GPS Week Number Rollover Part Two Coming For Old Devices Next Month
GPS, short for Global Positioning System, is almost universally known as the technology that helps tell our location in the world. What few probably know is the system is actually designed to also tell the time. GPS receivers have actually relied on this piece of data coming from satellites not only to tell time but to actually make location-based services work properly. Unfortunately, that system might be thrown into chaos for the second time this year when a second GPS Week Number Rollover hits old devices in early November.
Humans may have an almost innate understanding of time but computers don't. They simply record the passing of time in a string of numbers, leaving it to software to interpret and convert to something humans can read. That number format is often limited by convention or by the technology used at the time period. The Y2K "bug", for example, was caused by some systems using only two numbers to represent the year. The averted Unix time rollover, on the other hand, would have been caused by a 32-bit limit on the number of seconds used to represent "epoch time".

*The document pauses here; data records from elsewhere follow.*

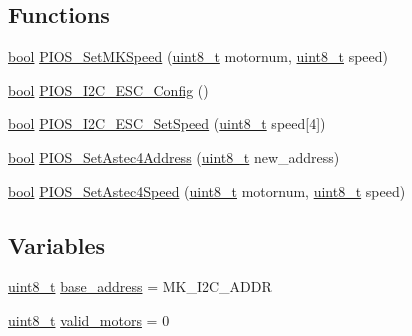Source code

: \subsection*{Functions}
\begin{DoxyCompactItemize}
\item 
\hyperlink{group___exported__types_gaf6a258d8f3ee5206d682d799316314b1}{bool} \hyperlink{group___p_i_o_s___i2_c___e_s_c_ga2ac90c7dcac4c65027b9c5ecf404b6fb}{P\-I\-O\-S\-\_\-\-Set\-M\-K\-Speed} (\hyperlink{stdint_8h_aba7bc1797add20fe3efdf37ced1182c5}{uint8\-\_\-t} motornum, \hyperlink{stdint_8h_aba7bc1797add20fe3efdf37ced1182c5}{uint8\-\_\-t} speed)
\item 
\hyperlink{group___exported__types_gaf6a258d8f3ee5206d682d799316314b1}{bool} \hyperlink{group___p_i_o_s___i2_c___e_s_c_ga492a26bc0f2ba6af15d1a7fe404a5218}{P\-I\-O\-S\-\_\-\-I2\-C\-\_\-\-E\-S\-C\-\_\-\-Config} ()
\item 
\hyperlink{group___exported__types_gaf6a258d8f3ee5206d682d799316314b1}{bool} \hyperlink{group___p_i_o_s___i2_c___e_s_c_gae4ba1cbbf75c95f2613cf0bcbd977294}{P\-I\-O\-S\-\_\-\-I2\-C\-\_\-\-E\-S\-C\-\_\-\-Set\-Speed} (\hyperlink{stdint_8h_aba7bc1797add20fe3efdf37ced1182c5}{uint8\-\_\-t} speed\mbox{[}4\mbox{]})
\item 
\hyperlink{group___exported__types_gaf6a258d8f3ee5206d682d799316314b1}{bool} \hyperlink{group___p_i_o_s___i2_c___e_s_c_gaa3e804f2b7422fe94d7ffb0574db230b}{P\-I\-O\-S\-\_\-\-Set\-Astec4\-Address} (\hyperlink{stdint_8h_aba7bc1797add20fe3efdf37ced1182c5}{uint8\-\_\-t} new\-\_\-address)
\item 
\hyperlink{group___exported__types_gaf6a258d8f3ee5206d682d799316314b1}{bool} \hyperlink{group___p_i_o_s___i2_c___e_s_c_ga8c4dfebce118f053c3dbbbcfdafed2f6}{P\-I\-O\-S\-\_\-\-Set\-Astec4\-Speed} (\hyperlink{stdint_8h_aba7bc1797add20fe3efdf37ced1182c5}{uint8\-\_\-t} motornum, \hyperlink{stdint_8h_aba7bc1797add20fe3efdf37ced1182c5}{uint8\-\_\-t} speed)
\end{DoxyCompactItemize}
\subsection*{Variables}
\begin{DoxyCompactItemize}
\item 
\hyperlink{stdint_8h_aba7bc1797add20fe3efdf37ced1182c5}{uint8\-\_\-t} \hyperlink{group___p_i_o_s___i2_c___e_s_c_ga0c4e3e06d8215d52b552ef6c4a1d0994}{base\-\_\-address} = M\-K\-\_\-\-I2\-C\-\_\-\-A\-D\-D\-R
\item 
\hyperlink{stdint_8h_aba7bc1797add20fe3efdf37ced1182c5}{uint8\-\_\-t} \hyperlink{group___p_i_o_s___i2_c___e_s_c_gaea8017c294a3f74ac70b9bae773d7c0d}{valid\-\_\-motors} = 0
\end{DoxyCompactItemize}


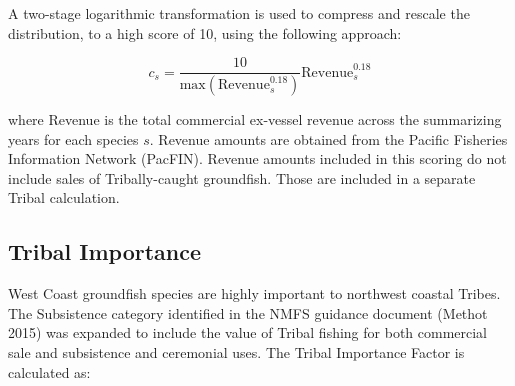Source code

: \documentclass[11pt,
  english,
  a4paper,
]{article}
\begin{document}
\leavevmode\tagmcend\tagstructend\par


A two-stage logarithmic transformation is used to compress and rescale the distribution, to a high score of 10, using the following approach:

\leavevmode\tagmcend\tagstructend\par


\begin{equation}
  c_{s} = \frac{10}{\text{max}(\text{Revenue}_s^{0.18})}\text{Revenue}_s^{0.18} 
\end{equation}

\leavevmode\tagmcend\tagstructend\par


where Revenue is the total commercial ex-vessel revenue across the summarizing years for each species {\(s\)\leavevmode\tagmcend\tagstructend}. Revenue amounts are obtained from the Pacific Fisheries Information Network (PacFIN). Revenue amounts included in this scoring do not include sales of Tribally-caught groundfish. Those are included in a separate Tribal calculation.

\leavevmode\tagmcend\tagstructend\par


\hypertarget{tribal-importance}{%
\subsection{Tribal Importance}\label{tribal-importance}}

\leavevmode\tagmcend\tagstructend


West Coast groundfish species are highly important to northwest coastal Tribes. The Subsistence category identified in the NMFS guidance document {(Methot 2015)\leavevmode\tagmcend\tagstructend} was expanded to include the value of Tribal fishing for both commercial sale and subsistence and ceremonial uses. The Tribal Importance Factor is calculated as:

\leavevmode\tagmcend\tagstructend\par
\end{document}
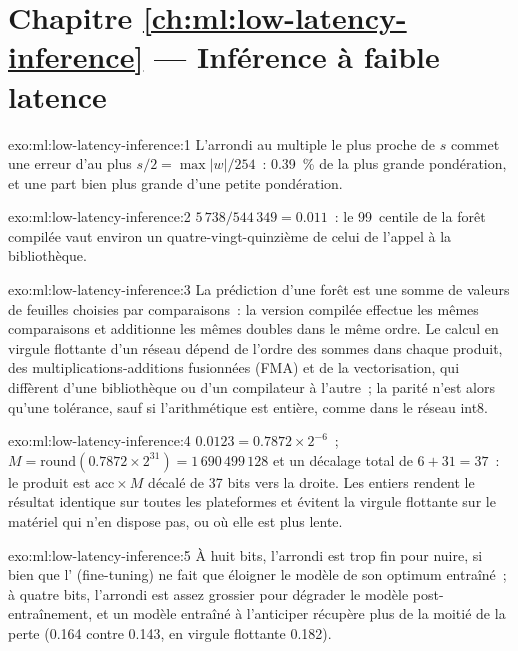 \section*{Chapitre \ref{ch:ml:low-latency-inference} --- Inférence à faible latence}

\begin{solution}{exo:ml:low-latency-inference:1}
L'arrondi au multiple le plus proche de $s$ commet une erreur d'au plus $s/2 = \max|w|/254$~: 0.39~\% de la plus grande
pondération, et une part bien plus grande d'une petite pondération.
\end{solution}

\begin{solution}{exo:ml:low-latency-inference:2}
$5\,738/544\,349 = 0.011$~: le 99~centile de la forêt compilée vaut environ un quatre-vingt-quinzième de celui de l'appel à la bibliothèque.
\end{solution}

\begin{solution}{exo:ml:low-latency-inference:3}
La prédiction d'une forêt est une somme de valeurs de feuilles choisies par comparaisons~: la version compilée effectue les mêmes comparaisons et additionne les mêmes doubles dans le même ordre.
Le calcul en virgule flottante d'un réseau dépend de l'ordre des sommes dans chaque produit, des multiplications-additions fusionnées (FMA) et de la
vectorisation, qui diffèrent d'une bibliothèque ou d'un compilateur à l'autre~; la parité n'est alors qu'une tolérance, sauf si
l'arithmétique est entière, comme dans le réseau int8.
\end{solution}

\begin{solution}{exo:ml:low-latency-inference:4}
$0.0123 = 0.7872\times2^{-6}$~; $M = \mathrm{round}(0.7872\times2^{31}) = 1\,690\,499\,128$ et un décalage total de $6 + 31 = 37$~: le
produit est $\mathrm{acc}\times M$ décalé de 37 bits vers la droite. Les entiers rendent le résultat identique sur toutes les plateformes et évitent
la virgule flottante sur le matériel qui n'en dispose pas, ou où elle est plus lente.
\end{solution}

\begin{solution}{exo:ml:low-latency-inference:5}
À huit bits, l'arrondi est trop fin pour nuire, si bien que l' (fine-tuning) ne fait que éloigner le modèle de son optimum entraîné~; à quatre bits,
l'arrondi est assez grossier pour dégrader le modèle post-entraînement, et un modèle entraîné à l'anticiper récupère plus de la moitié de la
perte (0.164 contre 0.143, en virgule flottante 0.182).
\end{solution}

The GPS Week Number Rollover situation is similar to the latter. Due to hardware constraints, the system counted weeks in a space that only had room for 10 bits which, in decimal, meant it could only count from week 0 to week 1,023. Once it hits week 1,024, the week number counter goes back (rolls over) to 0, which could cause GPS receivers to function incorrectly.
Fortunately, this "GPS Week Number Rollover" only happens every 19.7 years, the first one being August 21, 1999 and the second just last April 6, 2019. Even better the GPS was updated to use 13 bits so that the rollover only happens every 157 years instead. Unfortunately, the rollover earlier this year, which went by without much incident, might have missed some devices. Apple is now warning owners of iPhones and iPads launched in 2012 and earlier that they will be affected by this next rollover which takes place November 3, 2019 at 12:00 AM UTC.
Apple's solution is simple: just update your device to iOS 10.3.4 or, barring that, iOS 9.3.6. Verizon is giving the same warning but is strangely lumping in other older Android devices from Samsung, Google, and others. Unsurprisingly, it is also taking the opportunity to encourage owners of these devices to upgrade to a new one from the carrier, provided they're eligible, of course.